[[ Information given, beginning ]]
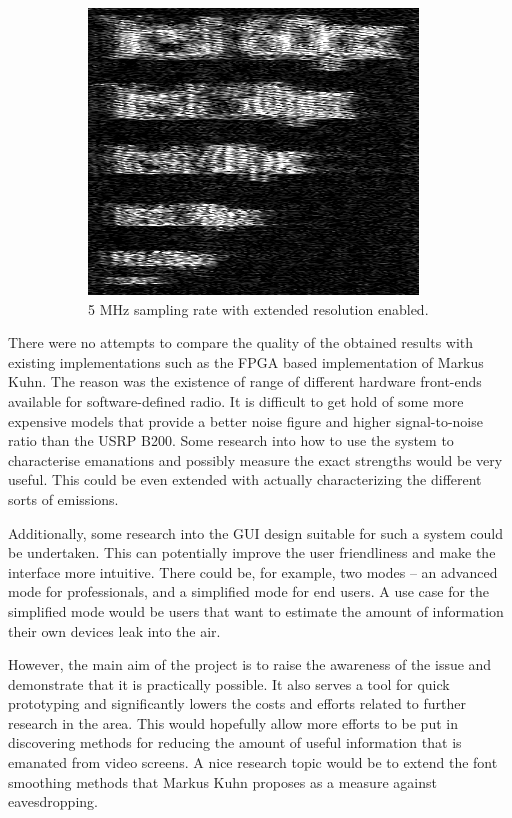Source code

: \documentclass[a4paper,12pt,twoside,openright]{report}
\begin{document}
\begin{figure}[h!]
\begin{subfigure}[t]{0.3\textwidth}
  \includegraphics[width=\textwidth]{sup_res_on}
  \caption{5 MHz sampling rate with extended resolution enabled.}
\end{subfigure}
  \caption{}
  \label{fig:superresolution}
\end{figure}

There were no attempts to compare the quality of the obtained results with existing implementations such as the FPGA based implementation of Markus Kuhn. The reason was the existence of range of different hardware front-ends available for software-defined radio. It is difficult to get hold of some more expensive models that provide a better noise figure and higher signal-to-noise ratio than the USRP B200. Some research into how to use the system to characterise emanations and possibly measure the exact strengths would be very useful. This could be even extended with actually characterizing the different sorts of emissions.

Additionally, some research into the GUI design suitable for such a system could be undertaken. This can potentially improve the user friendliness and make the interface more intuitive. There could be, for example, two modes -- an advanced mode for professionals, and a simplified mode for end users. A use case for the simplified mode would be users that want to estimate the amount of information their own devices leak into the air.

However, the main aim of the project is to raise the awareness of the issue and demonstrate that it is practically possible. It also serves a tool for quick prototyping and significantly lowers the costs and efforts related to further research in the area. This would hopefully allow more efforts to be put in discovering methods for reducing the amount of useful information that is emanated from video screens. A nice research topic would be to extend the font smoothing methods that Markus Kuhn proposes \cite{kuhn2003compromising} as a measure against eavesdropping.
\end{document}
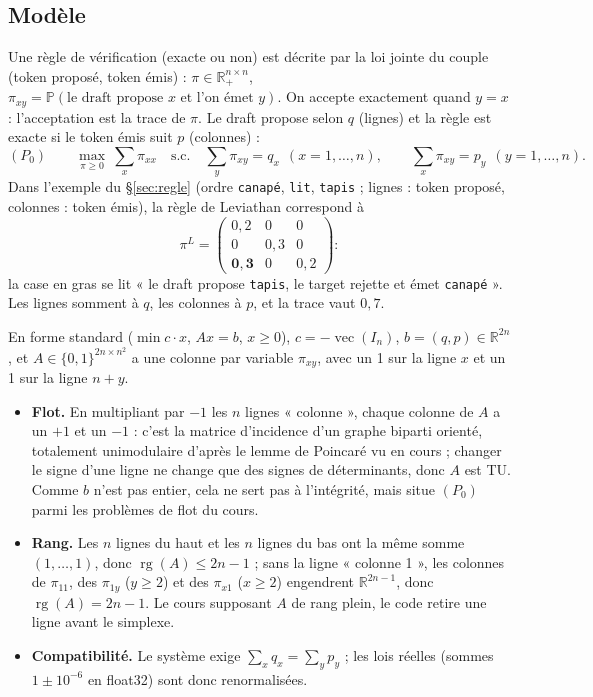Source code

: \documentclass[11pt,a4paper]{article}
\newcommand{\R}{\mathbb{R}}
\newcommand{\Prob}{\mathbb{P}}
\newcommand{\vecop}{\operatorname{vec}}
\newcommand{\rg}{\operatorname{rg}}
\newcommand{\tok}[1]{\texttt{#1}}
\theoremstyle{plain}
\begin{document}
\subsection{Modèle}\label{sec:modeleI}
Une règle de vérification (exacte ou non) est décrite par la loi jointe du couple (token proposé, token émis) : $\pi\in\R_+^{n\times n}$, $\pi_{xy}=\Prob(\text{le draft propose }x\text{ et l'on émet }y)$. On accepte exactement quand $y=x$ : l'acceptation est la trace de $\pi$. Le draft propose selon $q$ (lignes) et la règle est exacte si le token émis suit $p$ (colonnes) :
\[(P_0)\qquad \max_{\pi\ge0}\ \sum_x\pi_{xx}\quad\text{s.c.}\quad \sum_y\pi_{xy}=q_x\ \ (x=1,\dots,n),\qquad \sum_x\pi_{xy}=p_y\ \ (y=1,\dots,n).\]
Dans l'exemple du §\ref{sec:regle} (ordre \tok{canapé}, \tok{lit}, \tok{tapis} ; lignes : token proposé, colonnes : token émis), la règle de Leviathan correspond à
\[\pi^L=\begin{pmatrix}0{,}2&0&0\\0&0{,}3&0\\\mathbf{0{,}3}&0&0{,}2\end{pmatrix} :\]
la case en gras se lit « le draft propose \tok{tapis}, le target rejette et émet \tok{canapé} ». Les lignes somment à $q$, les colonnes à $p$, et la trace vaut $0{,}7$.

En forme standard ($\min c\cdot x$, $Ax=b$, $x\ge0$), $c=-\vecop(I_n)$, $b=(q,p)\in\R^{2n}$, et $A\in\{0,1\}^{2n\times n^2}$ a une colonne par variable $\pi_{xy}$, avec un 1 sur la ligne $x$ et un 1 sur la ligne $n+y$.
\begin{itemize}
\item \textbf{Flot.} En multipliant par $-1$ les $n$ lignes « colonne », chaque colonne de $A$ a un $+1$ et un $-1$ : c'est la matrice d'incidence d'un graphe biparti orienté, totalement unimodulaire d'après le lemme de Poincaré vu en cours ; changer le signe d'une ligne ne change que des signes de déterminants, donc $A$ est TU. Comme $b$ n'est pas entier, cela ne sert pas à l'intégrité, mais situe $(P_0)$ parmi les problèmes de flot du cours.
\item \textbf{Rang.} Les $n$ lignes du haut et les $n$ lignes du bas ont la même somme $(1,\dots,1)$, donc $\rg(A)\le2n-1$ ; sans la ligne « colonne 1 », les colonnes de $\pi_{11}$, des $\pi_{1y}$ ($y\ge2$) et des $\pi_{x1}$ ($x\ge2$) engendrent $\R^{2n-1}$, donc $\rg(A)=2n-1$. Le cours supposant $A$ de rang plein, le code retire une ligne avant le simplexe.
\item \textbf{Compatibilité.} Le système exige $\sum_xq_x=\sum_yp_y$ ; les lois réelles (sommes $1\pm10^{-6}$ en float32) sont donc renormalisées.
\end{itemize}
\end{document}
[[ Information given, end ]]
[[ Information given, beginning ]]
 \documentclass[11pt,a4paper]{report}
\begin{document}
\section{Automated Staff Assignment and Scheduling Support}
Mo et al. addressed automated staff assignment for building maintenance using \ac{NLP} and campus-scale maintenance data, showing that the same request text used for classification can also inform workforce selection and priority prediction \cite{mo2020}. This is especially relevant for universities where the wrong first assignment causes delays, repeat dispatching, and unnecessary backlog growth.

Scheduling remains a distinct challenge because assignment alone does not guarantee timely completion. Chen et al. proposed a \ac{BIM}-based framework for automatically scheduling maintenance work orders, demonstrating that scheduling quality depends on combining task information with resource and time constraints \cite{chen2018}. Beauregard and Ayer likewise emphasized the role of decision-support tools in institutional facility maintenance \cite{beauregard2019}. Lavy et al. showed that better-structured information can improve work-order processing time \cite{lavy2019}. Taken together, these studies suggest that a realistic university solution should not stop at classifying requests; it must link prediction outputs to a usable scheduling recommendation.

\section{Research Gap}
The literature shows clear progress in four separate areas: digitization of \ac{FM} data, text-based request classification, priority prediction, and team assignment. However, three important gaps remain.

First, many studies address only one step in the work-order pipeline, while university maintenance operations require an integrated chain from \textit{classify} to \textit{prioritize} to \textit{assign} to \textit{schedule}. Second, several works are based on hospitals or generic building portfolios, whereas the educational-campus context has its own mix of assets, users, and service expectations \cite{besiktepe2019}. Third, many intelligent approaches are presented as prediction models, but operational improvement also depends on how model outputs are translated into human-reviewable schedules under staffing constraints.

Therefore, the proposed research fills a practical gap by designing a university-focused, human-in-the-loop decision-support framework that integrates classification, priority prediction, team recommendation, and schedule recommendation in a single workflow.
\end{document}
[[ Information given, end ]]
Return only the lines of the records in which the string "subfigure" appears.

\begin{subfigure}[t]{0.3\textwidth}
\end{subfigure}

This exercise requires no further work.